14 mars 2009

Ziméo Korny [Partie 1] Chapitre 3 : La favelas occidentale

La nuit avait gagnée son combat contre le jour.
Mais les phares du Finistère toussotaient hurlaient leur lumière sur les bras de la manche et de l'océan Atlantique ; et si sur ces vastes étendues de bleu l'agitation des vagues était un vacarme et même une berceuse pour les jeunes filles bretonnes, parait-il, dans le cimetière le seul bruit insupportablement assourdissant était le silence de l'indifférence. 
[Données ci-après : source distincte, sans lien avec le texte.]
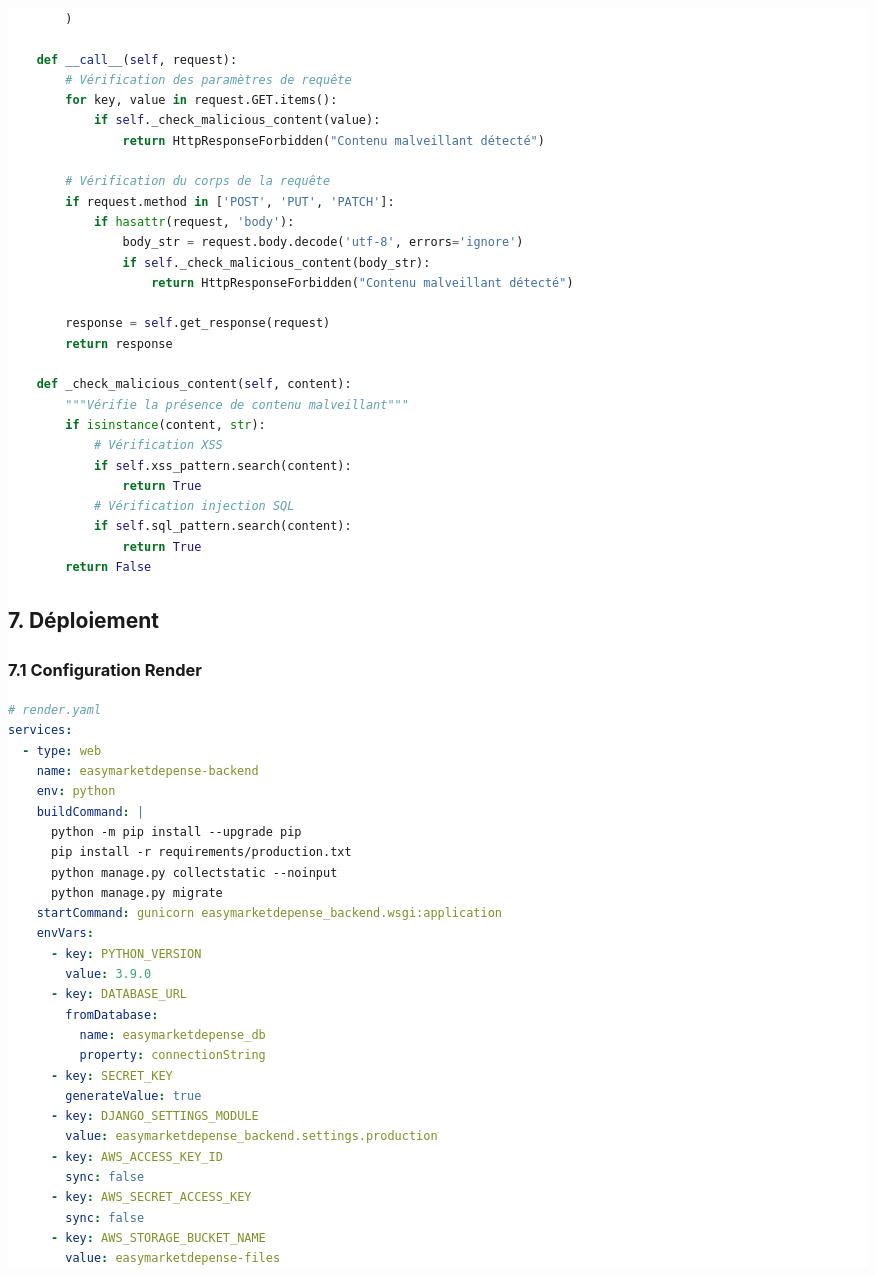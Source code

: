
```python
        )

    def __call__(self, request):
        # Vérification des paramètres de requête
        for key, value in request.GET.items():
            if self._check_malicious_content(value):
                return HttpResponseForbidden("Contenu malveillant détecté")

        # Vérification du corps de la requête
        if request.method in ['POST', 'PUT', 'PATCH']:
            if hasattr(request, 'body'):
                body_str = request.body.decode('utf-8', errors='ignore')
                if self._check_malicious_content(body_str):
                    return HttpResponseForbidden("Contenu malveillant détecté")

        response = self.get_response(request)
        return response

    def _check_malicious_content(self, content):
        """Vérifie la présence de contenu malveillant"""
        if isinstance(content, str):
            # Vérification XSS
            if self.xss_pattern.search(content):
                return True
            # Vérification injection SQL
            if self.sql_pattern.search(content):
                return True
        return False
```

## 7. Déploiement

### 7.1 Configuration Render
```yaml
# render.yaml
services:
  - type: web
    name: easymarketdepense-backend
    env: python
    buildCommand: |
      python -m pip install --upgrade pip
      pip install -r requirements/production.txt
      python manage.py collectstatic --noinput
      python manage.py migrate
    startCommand: gunicorn easymarketdepense_backend.wsgi:application
    envVars:
      - key: PYTHON_VERSION
        value: 3.9.0
      - key: DATABASE_URL
        fromDatabase:
          name: easymarketdepense_db
          property: connectionString
      - key: SECRET_KEY
        generateValue: true
      - key: DJANGO_SETTINGS_MODULE
        value: easymarketdepense_backend.settings.production
      - key: AWS_ACCESS_KEY_ID
        sync: false
      - key: AWS_SECRET_ACCESS_KEY
        sync: false
      - key: AWS_STORAGE_BUCKET_NAME
        value: easymarketdepense-files
```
Comme un rituel, chaque mort était assis sur sa propre tombe, et regardait tantôt le ciel, tantôt les arbres, tantôt le gravier, tantôt les oiseaux de nuit, mais ne se regardait jamais l'un l'autre, jamais. L'acceptation fataliste de ne pouvoir agir sur la vie de la ville composait ce morne gris-clair qu'on pouvait entrevoir dans leur regard, ce morne gris-clair qui est la traduction de la résignation, ou de l'hébétude.
Laurent se résigna lui aussi à s'asseoir sur la sienne, après avoir effectué une brêve patrouille inutile dans ce lieu de résidence morbide et essayé de converser avec ses nouveaux voisins.
Il réfléchissait.
- Putain mais c'est une vrai favelas occidentale ici !
Il réfléchissait.
- Beurk ! Qu'est ce que vous êtes laid les impécunieux !
Il réfléchissait...
Au bout d'un moment l'idée qu'il était absurde d'attendre ici percuta son esprit, et il se leva pour sortir du cimetière.
Alors qu'il allait passer l'obscur arche aux motifs architecturaux subtils, mais effrayant, pour se retrouver dans la rue, une voix dans son dos l'interpella.
- Ne fais pas ça...
Laurent se retourna lentement.
Il devinait avec difficulté une petite ombre dans l'obscurité du cimetière.
- Ne fais pas ça... tu n'y trouvera que souffrance...
Inspiré par la situation ténébreuse, Laurent s'exclama prophétiquement :
- Montre toi, ô impénétrable ! Montre toi !
Un petit nain apparémment quadragénaire jaillit immédiatement de l'ombre et avança à pas de punaise jusqu'à lui.
- Ne sort pas d'ici... je te le répète... tu n'y trouvera que souffrance...
- Et pourquoi donc ? boomeranga aussi sec Laurent.
- Souffrance... et chagrin... peine... douleur... tourment... tristesse... désolation... malheur... supplice... torture... amertume... misère... calvaire... martyre...
- Ca va ça va je saisi ! T'as un dictionnaire de synonymes dans la tête ou quoi ?
- Les mots c'est tout ce qui nous reste à nous, les Foudroyés du Rire... Ne passe pas cette arche jeune homme...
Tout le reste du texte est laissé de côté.